A Horrible Battery Warning

A colleague of mine started talking about having resurrected an old Olympus OM-10 which his father had abandoned in the 1990s.  Sparked by that, I decided to check what state my OM1n and OM2 were in.  I'd last used them regularly in about 1994, and I was pretty certain that the batteries hadn't been changed since then.  

The OM2 was fine.  The battery compartment opened up, and a pair of spare silver oxide batteries that I had in the case turned out to be perfectly sound.  The camera fired straight up.  I'd had it serviced shortly before it stopped being used, so the batteries in the camera and the spares probably dated back about 20 years.  That the fresh ones still worked was pretty miraculous (and I've ordered a new pair to be sure),  but the ones in the camera hadn't come to too much harm.



Luckily, the seepage was into the interface between the two batteries, rather than into the camera itself.  With new batteries the metering is at least internally consistent and appears to give sensible readings, and dry-firing the camera shows that slow shutter speeds are slower than fast shutter speeds.  The auto seems to open for longer the less light there is.  Overall, it looks like the camera's sound (given it was made in 1978 this is rather nice).

The OM1n, however, is a bit more serious.  The battery that uses is a 1.35V  mercury cell which is now unobtainable, but more seriously the battery hatch is jammed solid.

Gingerly I removed the base of the camera


By the time I took this photograph I had cleaned the battery compartment, but the original state of the battery was pretty grim.


The rectangle in the first picture is the impression left by the contact strip.  Given it's a mercury battery and mercuric oxides are nasty stuff I washed my hands very carefully after handling it.  Unfortunately, the gunk from the battery has gone into the threads of the battery hatch, which is still jammed.  People on t'internet recommend all sorts of caustic options, but initially I'm just soaking it in some penetrating oil to see if it will free off.  In the picture below the oil has already cleaned off the worst on the inner face of the hatch, but the threads are still resolutely jammed.

 Update: an hour of soaking and it could be opened, with the threads not looking in too bad a state.
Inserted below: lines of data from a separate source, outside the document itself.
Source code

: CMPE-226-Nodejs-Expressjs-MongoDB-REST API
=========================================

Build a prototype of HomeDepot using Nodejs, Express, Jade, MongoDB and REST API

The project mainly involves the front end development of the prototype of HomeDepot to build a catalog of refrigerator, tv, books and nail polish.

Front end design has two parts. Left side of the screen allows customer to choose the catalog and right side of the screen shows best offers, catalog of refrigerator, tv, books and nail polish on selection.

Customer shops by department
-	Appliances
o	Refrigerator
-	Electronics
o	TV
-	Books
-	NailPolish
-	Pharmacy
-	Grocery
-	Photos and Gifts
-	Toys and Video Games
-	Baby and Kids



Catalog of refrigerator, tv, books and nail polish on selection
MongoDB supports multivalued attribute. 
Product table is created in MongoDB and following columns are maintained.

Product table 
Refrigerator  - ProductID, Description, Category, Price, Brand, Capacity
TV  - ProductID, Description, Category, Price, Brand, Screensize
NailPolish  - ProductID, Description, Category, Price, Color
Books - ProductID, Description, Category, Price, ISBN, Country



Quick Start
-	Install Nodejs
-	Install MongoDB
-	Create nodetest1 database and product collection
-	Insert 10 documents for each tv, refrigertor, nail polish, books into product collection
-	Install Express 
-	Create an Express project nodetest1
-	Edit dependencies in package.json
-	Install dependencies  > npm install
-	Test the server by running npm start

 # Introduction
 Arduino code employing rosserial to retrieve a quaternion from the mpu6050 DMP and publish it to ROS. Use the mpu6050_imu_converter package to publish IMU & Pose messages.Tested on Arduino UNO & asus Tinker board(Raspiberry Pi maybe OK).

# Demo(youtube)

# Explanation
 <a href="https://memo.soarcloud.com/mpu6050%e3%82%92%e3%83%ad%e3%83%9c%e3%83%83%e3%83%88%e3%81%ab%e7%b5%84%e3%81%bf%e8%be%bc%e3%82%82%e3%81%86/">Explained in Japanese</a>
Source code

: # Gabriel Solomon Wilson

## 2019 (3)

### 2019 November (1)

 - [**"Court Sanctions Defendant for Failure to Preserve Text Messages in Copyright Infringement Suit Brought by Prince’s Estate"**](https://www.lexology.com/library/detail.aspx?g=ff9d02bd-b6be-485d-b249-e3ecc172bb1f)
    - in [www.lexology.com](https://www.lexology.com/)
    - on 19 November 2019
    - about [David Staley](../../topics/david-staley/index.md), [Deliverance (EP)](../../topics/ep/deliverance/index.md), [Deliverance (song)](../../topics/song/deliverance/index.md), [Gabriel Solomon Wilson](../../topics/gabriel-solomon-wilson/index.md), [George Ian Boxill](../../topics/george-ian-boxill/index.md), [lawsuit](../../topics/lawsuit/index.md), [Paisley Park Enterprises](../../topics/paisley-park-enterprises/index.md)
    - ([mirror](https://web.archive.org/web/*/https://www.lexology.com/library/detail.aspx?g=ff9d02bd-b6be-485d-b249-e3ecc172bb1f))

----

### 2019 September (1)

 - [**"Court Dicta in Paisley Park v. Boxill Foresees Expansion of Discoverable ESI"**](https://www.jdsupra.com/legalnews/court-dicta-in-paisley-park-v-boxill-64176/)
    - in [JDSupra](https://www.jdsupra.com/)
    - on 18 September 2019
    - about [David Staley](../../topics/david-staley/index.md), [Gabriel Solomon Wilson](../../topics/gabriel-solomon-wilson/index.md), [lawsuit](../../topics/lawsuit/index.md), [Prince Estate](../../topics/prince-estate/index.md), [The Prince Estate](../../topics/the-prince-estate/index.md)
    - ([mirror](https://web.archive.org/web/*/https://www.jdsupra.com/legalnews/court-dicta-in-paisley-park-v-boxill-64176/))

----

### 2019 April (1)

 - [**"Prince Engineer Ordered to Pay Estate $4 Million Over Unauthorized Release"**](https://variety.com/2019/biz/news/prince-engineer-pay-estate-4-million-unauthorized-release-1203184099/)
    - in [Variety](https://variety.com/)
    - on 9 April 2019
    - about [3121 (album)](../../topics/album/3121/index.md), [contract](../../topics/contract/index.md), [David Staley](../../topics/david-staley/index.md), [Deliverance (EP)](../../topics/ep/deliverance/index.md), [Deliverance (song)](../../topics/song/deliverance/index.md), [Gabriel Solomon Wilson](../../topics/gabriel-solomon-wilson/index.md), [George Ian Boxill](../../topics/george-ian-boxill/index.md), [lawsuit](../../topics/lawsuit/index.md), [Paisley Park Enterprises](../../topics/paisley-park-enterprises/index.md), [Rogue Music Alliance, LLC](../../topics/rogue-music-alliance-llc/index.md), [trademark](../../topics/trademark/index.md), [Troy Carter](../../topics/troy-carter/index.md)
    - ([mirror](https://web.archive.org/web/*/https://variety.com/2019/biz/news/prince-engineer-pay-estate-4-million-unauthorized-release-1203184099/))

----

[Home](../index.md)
Update update: with the help of the Small Battery Company, I now have a Wein MRB625, which is a weird Zinc-Air replacement for the banned mercury 625 1.35V battery.  It's not a long-term solution as apparently it only lasts a few months; Zinc Air batteries use oxygen from the air to provide a lot of power for hearing aids, which is fine, so long as you want the power to be continuously developed.  However, SBC also stock a converter to allow a modern 1.55V 386 battery to be stepped down to 1.35V, while fitting into a 625 formfactor.  Assuming the first few films through the OM1 check out OK, I'll get one of those.